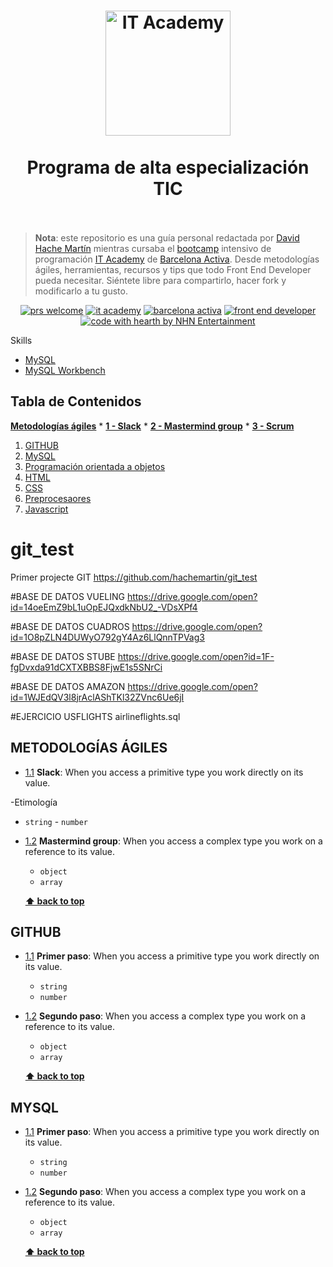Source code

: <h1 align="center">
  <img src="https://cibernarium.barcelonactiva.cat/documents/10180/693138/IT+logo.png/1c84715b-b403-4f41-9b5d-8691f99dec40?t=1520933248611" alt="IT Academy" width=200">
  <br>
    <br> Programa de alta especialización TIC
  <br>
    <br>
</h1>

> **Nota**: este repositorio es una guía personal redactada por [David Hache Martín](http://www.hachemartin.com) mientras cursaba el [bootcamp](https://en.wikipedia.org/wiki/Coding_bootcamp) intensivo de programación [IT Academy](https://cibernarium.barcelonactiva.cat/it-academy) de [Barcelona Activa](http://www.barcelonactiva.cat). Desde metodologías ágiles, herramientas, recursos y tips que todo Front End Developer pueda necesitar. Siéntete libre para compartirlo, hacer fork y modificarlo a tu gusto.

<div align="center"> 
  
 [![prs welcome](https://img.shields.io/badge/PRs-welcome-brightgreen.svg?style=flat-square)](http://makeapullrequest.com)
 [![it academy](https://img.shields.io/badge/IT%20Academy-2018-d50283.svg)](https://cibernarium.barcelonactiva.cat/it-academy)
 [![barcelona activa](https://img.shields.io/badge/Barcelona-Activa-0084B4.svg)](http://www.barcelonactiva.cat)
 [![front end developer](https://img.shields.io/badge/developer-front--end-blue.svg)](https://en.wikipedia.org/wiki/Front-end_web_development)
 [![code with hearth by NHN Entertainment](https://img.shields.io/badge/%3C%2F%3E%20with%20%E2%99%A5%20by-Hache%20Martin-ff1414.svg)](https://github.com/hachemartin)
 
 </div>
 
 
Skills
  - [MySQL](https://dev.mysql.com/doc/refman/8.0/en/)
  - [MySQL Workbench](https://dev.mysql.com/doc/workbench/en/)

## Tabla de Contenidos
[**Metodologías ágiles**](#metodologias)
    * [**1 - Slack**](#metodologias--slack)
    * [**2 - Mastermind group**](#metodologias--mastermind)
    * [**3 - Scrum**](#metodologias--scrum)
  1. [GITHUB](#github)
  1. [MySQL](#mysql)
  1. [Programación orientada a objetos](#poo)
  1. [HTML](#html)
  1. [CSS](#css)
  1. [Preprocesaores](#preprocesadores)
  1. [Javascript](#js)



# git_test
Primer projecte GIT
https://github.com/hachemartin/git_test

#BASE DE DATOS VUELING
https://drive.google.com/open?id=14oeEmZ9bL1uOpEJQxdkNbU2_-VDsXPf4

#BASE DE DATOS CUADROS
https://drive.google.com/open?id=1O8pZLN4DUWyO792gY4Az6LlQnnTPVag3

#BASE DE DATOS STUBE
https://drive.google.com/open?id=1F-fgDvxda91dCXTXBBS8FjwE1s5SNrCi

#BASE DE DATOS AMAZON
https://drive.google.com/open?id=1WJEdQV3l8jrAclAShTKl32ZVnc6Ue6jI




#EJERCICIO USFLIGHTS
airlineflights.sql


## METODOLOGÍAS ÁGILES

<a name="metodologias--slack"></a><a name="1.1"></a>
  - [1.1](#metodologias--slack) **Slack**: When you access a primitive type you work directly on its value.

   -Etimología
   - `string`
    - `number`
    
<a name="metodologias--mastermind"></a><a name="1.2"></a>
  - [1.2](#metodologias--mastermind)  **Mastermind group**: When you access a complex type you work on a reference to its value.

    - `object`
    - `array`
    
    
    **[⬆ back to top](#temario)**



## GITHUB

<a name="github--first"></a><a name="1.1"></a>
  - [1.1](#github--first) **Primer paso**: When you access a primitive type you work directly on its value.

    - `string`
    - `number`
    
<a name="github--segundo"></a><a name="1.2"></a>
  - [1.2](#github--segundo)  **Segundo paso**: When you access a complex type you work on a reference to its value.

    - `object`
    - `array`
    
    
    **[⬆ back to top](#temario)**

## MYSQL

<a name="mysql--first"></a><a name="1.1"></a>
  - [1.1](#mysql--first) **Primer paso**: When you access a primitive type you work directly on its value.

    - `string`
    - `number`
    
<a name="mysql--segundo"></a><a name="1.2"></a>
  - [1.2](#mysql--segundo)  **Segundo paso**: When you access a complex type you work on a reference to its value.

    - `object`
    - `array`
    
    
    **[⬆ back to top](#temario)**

#####

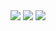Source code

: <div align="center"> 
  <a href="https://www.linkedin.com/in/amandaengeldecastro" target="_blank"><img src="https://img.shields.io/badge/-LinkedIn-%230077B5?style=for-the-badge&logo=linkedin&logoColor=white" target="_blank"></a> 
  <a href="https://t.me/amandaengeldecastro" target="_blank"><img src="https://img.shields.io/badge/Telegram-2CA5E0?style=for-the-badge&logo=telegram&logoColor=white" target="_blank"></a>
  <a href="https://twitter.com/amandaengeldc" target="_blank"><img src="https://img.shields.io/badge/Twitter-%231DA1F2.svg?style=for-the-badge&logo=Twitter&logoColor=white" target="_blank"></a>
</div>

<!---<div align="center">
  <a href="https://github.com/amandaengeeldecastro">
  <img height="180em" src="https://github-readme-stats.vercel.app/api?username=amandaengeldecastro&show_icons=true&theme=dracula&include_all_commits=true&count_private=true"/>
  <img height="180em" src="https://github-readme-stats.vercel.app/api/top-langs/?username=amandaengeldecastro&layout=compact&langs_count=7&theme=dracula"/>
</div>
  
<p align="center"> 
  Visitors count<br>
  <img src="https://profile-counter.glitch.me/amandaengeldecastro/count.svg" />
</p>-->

#####

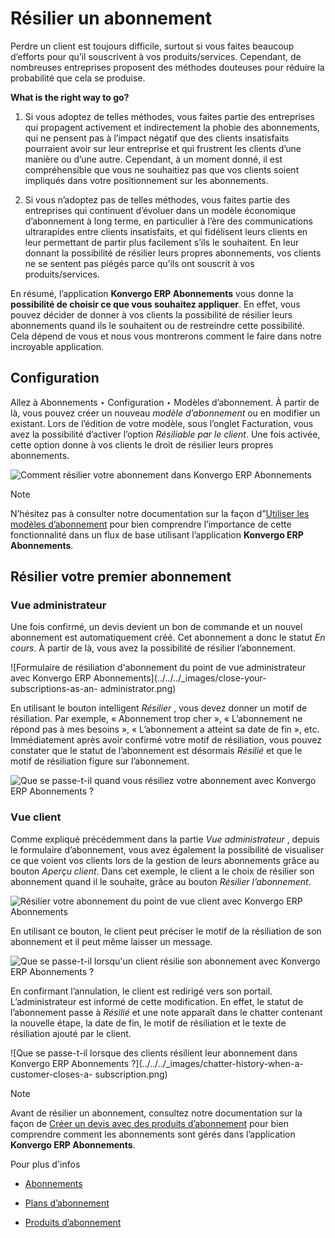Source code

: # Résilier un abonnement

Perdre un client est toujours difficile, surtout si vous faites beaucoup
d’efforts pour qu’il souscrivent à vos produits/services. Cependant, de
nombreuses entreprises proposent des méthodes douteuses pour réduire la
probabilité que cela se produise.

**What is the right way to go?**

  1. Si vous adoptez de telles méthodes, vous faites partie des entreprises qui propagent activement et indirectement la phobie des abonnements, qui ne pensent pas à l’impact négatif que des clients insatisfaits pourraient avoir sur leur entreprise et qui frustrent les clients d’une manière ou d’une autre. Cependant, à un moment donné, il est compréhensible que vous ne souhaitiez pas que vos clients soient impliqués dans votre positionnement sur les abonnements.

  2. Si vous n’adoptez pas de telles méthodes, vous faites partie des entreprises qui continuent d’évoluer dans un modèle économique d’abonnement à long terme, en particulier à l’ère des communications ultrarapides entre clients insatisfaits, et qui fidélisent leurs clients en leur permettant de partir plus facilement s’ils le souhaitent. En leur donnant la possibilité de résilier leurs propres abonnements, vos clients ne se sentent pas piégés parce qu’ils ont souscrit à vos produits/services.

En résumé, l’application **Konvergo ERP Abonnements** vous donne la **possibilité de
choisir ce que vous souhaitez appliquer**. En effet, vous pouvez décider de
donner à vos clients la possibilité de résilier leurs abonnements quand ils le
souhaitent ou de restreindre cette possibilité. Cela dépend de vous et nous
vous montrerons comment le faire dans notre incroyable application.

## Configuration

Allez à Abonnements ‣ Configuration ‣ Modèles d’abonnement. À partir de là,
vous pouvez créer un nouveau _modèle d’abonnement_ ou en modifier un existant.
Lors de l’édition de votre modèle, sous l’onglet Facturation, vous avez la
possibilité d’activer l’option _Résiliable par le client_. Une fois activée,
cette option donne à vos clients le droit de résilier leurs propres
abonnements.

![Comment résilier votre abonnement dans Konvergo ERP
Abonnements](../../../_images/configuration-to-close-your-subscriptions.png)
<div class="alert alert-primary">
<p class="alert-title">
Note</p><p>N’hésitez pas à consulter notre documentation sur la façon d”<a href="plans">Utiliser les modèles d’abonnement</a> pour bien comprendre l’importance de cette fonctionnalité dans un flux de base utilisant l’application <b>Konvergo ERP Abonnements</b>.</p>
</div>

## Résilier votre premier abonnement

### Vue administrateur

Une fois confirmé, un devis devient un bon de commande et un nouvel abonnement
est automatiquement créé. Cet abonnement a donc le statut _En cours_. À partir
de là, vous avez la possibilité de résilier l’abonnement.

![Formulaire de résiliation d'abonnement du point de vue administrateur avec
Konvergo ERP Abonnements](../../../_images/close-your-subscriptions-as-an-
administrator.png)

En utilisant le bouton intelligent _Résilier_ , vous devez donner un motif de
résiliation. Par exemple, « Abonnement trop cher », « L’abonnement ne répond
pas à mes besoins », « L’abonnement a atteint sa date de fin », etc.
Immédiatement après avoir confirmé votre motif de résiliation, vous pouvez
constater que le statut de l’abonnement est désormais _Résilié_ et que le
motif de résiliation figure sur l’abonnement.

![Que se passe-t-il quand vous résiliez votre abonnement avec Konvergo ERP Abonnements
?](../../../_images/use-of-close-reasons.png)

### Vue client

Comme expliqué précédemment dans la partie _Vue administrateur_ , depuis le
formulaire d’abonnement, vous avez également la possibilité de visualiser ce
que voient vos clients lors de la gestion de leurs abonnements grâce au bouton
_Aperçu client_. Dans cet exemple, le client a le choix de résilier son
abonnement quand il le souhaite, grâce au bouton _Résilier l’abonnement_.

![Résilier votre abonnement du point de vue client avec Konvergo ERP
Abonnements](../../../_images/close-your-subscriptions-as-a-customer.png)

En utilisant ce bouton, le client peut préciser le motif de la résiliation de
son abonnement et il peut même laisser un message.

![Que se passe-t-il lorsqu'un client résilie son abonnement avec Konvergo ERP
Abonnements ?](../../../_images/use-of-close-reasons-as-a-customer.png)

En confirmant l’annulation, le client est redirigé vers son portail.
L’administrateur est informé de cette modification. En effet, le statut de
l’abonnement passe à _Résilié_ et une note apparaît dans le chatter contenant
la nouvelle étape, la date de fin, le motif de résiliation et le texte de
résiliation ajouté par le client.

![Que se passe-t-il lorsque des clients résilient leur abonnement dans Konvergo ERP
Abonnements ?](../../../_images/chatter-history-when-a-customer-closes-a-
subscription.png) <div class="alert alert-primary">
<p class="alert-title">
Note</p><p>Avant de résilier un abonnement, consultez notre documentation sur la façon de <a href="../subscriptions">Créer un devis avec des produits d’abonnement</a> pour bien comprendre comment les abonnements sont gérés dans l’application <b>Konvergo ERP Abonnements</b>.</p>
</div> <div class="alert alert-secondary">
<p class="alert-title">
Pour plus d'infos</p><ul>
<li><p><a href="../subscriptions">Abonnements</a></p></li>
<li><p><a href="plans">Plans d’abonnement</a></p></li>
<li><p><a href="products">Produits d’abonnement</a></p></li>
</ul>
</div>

#####

## WHAT TO PRODUCE:
Working from the listing above, pick out every line that has "vercel" and copy it.

## ANSWER TO THIS EXERCISE:
  <img height="180em" src="https://github-readme-stats.vercel.app/api?username=amandaengeldecastro&show_icons=true&theme=dracula&include_all_commits=true&count_private=true"/>
  <img height="180em" src="https://github-readme-stats.vercel.app/api/top-langs/?username=amandaengeldecastro&layout=compact&langs_count=7&theme=dracula"/>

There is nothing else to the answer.